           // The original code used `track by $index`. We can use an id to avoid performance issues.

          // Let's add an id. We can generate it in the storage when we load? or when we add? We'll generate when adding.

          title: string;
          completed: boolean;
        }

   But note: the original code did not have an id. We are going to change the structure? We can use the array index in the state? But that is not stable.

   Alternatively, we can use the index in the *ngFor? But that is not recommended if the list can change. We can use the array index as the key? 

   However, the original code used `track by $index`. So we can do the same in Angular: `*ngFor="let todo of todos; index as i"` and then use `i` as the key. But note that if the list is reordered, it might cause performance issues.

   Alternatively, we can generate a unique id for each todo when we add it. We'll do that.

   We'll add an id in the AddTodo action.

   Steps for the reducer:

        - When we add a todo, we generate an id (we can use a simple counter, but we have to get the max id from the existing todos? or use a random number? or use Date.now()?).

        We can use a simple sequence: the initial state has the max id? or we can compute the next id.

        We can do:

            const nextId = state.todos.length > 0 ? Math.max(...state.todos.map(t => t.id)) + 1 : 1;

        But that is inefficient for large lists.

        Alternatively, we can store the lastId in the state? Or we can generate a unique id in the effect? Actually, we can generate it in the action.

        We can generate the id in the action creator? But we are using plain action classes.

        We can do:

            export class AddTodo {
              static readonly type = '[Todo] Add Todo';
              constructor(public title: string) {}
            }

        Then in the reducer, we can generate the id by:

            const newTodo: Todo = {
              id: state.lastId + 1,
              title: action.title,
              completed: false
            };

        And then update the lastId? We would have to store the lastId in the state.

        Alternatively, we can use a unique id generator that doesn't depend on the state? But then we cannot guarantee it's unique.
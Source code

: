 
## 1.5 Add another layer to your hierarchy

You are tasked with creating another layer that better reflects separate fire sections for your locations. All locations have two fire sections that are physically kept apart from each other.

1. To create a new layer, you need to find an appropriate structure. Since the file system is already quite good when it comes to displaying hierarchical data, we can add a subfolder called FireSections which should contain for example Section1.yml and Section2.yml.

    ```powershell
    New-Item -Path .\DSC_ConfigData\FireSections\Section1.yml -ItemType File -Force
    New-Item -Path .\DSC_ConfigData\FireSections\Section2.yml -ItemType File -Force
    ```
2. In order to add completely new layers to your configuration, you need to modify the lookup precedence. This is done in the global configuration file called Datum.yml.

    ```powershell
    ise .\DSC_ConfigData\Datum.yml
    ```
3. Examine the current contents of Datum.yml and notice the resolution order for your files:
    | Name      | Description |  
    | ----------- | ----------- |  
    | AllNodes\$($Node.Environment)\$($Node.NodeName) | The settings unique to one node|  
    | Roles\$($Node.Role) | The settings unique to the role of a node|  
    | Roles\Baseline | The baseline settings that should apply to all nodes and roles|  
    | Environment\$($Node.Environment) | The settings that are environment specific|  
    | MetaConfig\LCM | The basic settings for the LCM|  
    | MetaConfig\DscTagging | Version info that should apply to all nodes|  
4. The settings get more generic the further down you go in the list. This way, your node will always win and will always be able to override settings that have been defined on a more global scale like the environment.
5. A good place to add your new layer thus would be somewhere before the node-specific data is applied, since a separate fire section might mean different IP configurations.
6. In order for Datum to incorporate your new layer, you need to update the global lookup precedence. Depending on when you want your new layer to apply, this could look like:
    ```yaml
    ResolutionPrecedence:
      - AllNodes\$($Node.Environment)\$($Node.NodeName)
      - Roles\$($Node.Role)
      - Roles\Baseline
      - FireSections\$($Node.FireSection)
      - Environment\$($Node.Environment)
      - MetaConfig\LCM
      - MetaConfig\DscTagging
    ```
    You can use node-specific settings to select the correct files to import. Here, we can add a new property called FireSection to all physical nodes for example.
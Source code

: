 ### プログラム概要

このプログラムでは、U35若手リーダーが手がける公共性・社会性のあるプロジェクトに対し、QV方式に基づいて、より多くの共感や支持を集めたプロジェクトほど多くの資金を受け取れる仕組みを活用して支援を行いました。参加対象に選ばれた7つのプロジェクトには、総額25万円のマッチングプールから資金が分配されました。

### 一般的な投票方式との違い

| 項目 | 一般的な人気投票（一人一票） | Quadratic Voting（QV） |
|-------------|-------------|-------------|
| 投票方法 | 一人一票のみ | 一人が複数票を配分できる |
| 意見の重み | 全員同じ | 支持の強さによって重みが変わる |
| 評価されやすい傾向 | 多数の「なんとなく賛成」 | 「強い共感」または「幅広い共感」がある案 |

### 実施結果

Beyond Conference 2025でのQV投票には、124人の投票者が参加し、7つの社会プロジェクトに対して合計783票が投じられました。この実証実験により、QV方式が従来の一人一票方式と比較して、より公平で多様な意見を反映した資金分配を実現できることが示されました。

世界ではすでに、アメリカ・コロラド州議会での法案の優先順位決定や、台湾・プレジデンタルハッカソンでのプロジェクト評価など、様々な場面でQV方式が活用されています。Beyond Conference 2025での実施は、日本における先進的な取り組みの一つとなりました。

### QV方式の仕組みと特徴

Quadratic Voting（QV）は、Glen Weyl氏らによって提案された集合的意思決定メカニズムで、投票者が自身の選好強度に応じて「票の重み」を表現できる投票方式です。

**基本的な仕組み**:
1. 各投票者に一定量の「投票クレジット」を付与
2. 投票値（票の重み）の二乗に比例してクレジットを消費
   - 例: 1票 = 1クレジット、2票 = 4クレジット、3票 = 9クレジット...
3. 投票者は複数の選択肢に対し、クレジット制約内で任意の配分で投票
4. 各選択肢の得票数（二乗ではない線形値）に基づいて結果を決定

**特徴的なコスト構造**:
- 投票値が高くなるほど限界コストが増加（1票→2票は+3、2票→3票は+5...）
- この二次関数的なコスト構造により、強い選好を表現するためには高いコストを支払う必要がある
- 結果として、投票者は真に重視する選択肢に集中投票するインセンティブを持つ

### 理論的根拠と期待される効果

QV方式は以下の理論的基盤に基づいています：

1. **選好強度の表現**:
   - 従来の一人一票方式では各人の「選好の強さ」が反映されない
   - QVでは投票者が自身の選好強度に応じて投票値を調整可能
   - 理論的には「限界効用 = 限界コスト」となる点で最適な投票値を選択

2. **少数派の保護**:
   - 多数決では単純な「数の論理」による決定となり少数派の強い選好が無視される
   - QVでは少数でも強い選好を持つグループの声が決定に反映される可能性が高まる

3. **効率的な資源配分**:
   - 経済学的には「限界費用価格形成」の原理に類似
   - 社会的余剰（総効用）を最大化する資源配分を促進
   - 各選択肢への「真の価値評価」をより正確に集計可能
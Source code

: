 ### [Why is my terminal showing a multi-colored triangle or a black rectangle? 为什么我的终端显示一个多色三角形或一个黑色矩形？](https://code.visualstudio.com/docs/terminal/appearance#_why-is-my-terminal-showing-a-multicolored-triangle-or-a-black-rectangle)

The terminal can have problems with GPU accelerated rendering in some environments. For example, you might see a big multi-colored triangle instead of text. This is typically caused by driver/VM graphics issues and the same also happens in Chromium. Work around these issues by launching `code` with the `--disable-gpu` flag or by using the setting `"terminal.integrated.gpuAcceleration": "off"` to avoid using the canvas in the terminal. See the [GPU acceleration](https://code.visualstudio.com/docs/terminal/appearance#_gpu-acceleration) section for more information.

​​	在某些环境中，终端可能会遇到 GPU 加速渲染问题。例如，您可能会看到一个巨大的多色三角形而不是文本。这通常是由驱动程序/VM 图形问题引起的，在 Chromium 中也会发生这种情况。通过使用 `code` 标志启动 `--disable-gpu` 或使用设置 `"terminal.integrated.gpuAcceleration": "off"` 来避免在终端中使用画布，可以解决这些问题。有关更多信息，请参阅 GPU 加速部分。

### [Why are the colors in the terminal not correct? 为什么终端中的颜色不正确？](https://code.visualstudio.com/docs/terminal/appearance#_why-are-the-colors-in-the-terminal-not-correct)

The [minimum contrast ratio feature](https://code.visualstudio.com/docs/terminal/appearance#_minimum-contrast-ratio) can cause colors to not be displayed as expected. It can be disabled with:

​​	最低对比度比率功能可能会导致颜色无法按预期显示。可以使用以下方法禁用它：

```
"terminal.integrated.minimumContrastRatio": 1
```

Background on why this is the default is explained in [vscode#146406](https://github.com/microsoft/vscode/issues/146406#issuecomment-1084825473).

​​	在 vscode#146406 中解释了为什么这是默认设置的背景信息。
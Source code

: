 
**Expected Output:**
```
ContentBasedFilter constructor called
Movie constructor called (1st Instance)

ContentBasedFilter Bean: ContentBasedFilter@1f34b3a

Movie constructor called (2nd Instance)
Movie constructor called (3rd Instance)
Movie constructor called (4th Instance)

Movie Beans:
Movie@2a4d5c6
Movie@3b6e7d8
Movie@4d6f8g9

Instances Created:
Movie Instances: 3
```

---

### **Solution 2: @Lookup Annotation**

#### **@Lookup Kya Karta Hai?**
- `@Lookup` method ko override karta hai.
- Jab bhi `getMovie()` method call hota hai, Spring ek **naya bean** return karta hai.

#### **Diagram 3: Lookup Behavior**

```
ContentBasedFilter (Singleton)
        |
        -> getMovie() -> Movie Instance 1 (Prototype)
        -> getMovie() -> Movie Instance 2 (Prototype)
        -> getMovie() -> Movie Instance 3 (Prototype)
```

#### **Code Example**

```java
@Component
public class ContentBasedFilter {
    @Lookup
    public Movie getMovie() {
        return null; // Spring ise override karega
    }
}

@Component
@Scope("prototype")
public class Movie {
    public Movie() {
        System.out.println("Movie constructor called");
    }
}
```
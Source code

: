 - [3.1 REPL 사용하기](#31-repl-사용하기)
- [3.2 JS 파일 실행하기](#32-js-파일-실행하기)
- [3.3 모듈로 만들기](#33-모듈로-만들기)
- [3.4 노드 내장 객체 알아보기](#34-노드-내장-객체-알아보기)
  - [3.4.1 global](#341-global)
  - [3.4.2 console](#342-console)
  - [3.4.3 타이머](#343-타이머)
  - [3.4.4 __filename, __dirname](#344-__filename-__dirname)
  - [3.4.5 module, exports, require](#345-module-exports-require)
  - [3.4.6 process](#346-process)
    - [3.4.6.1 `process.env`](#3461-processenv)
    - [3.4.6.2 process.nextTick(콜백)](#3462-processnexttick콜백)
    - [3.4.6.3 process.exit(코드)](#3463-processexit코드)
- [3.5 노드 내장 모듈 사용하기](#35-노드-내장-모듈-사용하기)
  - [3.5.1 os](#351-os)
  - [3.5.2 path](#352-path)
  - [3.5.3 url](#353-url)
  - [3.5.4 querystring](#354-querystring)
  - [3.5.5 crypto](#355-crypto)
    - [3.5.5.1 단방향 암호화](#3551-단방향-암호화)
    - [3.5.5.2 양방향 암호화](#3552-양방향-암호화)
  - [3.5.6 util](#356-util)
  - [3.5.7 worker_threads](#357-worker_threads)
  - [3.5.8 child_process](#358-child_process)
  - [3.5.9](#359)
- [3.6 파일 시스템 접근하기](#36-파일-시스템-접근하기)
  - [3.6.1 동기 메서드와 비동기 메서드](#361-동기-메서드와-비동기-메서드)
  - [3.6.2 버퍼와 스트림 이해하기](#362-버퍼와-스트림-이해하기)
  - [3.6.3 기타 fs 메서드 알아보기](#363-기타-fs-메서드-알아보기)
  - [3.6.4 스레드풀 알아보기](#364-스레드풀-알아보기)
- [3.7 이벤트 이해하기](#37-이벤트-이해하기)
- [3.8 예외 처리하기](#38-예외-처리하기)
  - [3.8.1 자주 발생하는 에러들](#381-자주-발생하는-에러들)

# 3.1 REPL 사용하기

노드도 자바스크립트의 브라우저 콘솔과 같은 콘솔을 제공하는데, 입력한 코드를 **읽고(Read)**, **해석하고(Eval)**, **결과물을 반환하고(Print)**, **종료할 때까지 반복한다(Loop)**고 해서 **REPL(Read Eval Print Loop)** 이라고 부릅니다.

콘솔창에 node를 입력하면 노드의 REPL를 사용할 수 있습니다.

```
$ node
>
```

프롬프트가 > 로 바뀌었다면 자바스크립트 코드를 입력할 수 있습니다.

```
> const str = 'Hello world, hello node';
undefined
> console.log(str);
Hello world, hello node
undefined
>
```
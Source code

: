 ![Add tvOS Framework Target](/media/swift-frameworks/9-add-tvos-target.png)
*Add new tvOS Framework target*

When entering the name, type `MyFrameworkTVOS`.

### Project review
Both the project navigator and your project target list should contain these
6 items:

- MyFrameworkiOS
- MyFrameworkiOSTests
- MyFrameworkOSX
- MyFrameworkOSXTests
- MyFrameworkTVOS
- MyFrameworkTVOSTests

What you will do: Could you copy out every line in the listing where the word "Roles" appears?

Result of this exercise:
    | Roles\$($Node.Role) | The settings unique to the role of a node|  
    | Roles\Baseline | The baseline settings that should apply to all nodes and roles|  
      - Roles\$($Node.Role)
      - Roles\Baseline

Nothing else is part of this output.